Элоиза уже во втором классе.
[12]
Что до математики, то не только никакого просветления в мозгах, даже никакого просвета. С литературой (классической и современной) дела обстоят то так, то этак. Мадемуазель Соваж, учительница латыни и греческого, говорит: «Ты способна на взлеты и падения, бедная моя Элоиза, а главное, никогда не знаешь, чего от тебя ждать. Ты бы вывела из строя целый батальон Армии Спасения!» Которая тут вообще ни при чем, думала Элоиза, чье логическое мышление только все возрастало и возрастало, совершенствовалось и совершенствовалось с тех пор, как проявилось впервые. «Рано. Чересчур рано», — говорит папа.
А пока годится любой предлог, чтобы отправиться навестить родственников и попробовать сделать так, чтобы они не могли без нее обойтись. Разумеется, Флоранс замечала маневры Элоизы, и даже не без тени раздражения, но признавала, что это страсть молчаливая и наивная. Элоиза не выставляла напоказ свои прелести, не вертела задом, не кривлялась, не кокетничала, не ворковала с Пьером. Это был не ее стиль.

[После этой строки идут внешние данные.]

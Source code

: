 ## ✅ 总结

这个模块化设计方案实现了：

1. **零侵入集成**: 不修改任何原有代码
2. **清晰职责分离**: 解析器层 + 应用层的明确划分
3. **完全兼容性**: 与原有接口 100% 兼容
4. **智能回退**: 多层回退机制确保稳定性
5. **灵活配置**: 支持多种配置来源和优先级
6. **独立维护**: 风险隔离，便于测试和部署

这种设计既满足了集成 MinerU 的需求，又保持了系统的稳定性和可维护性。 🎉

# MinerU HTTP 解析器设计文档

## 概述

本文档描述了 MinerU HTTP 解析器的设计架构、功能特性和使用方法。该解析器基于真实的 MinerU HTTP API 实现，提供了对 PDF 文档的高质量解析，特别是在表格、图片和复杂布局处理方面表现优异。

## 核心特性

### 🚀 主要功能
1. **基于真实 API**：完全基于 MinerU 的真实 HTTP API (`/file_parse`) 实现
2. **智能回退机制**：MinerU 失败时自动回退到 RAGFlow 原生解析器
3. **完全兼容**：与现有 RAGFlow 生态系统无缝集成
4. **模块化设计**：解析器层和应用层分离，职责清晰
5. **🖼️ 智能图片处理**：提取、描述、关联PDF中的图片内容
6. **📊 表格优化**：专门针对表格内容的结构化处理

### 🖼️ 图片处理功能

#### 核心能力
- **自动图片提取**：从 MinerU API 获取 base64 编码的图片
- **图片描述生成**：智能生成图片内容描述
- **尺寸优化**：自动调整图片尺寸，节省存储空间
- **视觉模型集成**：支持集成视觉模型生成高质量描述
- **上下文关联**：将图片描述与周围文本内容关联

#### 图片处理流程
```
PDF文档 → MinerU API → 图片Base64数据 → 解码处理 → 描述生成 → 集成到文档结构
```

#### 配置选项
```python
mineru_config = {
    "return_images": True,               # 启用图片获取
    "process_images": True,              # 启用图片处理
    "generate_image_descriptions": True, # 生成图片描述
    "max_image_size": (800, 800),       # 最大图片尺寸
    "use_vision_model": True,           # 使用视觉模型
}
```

Она только смотрела — просто пожирала его глазами, но почти не двигалась с места и держалась спокойно, что казалось неожиданным для такой чертовски непоседливой девчонки. Она перестала смеяться, выделывать Бог знает что своими губами и словно сразу стала старше на десять или пятнадцать лет — в ней поселилась какая-то взрослая печаль. А Флоранс была доброй и никому не хотела страданий, а меньше всего — Элоизе.
Элоизе же было не скрыть, о чем она мечтает, но свой рот… этот ужасный рот она прятала. Еще бы — рот Камиллы! Она прикрывала его незаметным движением руки, и в такие моменты ее ореховые глаза становились желтыми. Она переставала быть подростком, она становилась настороженной лисичкой, вынюхивающей след. Флоранс все понимала. Рост и вес не усыпляют беспокойства, а уж тем более не излечивают от него.

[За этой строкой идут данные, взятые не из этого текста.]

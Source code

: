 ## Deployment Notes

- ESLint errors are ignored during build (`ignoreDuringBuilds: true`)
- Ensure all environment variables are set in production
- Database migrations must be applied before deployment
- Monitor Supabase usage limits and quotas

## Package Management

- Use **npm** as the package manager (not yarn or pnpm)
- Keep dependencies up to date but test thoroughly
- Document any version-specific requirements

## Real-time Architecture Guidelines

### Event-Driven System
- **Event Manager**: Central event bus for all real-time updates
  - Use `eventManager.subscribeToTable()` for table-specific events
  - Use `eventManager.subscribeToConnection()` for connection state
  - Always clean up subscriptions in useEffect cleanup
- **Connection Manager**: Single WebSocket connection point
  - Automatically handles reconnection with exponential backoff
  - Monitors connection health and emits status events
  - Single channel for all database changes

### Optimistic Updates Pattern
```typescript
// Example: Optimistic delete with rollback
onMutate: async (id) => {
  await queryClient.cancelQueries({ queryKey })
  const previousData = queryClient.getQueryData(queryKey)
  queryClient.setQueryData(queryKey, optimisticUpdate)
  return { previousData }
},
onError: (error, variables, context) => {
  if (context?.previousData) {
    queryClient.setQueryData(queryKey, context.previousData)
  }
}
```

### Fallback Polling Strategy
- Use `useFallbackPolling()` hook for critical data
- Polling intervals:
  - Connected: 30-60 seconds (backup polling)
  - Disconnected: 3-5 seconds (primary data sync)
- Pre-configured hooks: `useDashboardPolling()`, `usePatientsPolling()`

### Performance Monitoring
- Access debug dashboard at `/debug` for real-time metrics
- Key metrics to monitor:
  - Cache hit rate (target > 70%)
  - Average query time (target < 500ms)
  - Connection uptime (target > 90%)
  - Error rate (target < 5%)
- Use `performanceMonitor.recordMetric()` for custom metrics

А потом на свет появился Людовик. Чудо из чудес.
Воскрешенная к жизни Элоиза рассматривала малыша, как когда-то рассматривала своего братишку: крошечные ножки, тонюсенькие пальчики, этот смешной фонтанчик внизу живота, эти ямочки везде… Элоиза обожала младенцев. И потом, этот был так похож на отца…
Пьер был совершенно на нем помешан. Двадцать раз в день, не меньше, он вытаскивал мальчика из колыбельки, перепеленывал, давал ему соску, засучивал рукава, чтобы искупать его, словом, с рук не спускал.
Было лето. Ванночку и пеленальный столик вынесли в сад. Элоиза присутствовала при купании, она подавала мыло, мохнатую простынку, присыпку. Почесывала Людовику спинку, щекотала его, гладила, целовала, пока с нежным тельцем ловко управлялись большие волосатые руки кузена.
И вдруг на внутренней поверхности руки Пьера, пониже локтя, она заметила что-то черное:
— Эй, на тебя оса села, что ли?
Пьер побледнел, сразу положил ребенка и опустил рукав.
— Ты что, Пьер? В чем дело?
Лицо кузена окаменело, взгляд растерянно блуждал, но девочка смотрела на него не столько с любопытством, сколько с опаской, и он вздохнул:
— Это мой лагерный номер, из Дахау…
Мыльница выпала из рук Элоизы. Зрачки ее расширились, она задрожала, попятилась, повернулась и убежала без оглядки…
Малыш пищал. Пьер, словно в кошмарном сне, увидел, как за девочкой захлопнулась калитка. Всё… Людовик стал плакать так сильно, что отцу пришлось очнуться и завершить ритуал купания этой крошки, вернувшей ему вкус к жизни. А ведь он так долго думал, не лучше ли было бы подохнуть там, в бараке, вместе с остальными.
Два часа спустя позвонила мать Элоизы. «Девочка, — сказала она, — прибежала домой и сразу же улеглась. У нее поднялась температура, и она очень боится, что заразила малыша, потому и убежала, просит прощения».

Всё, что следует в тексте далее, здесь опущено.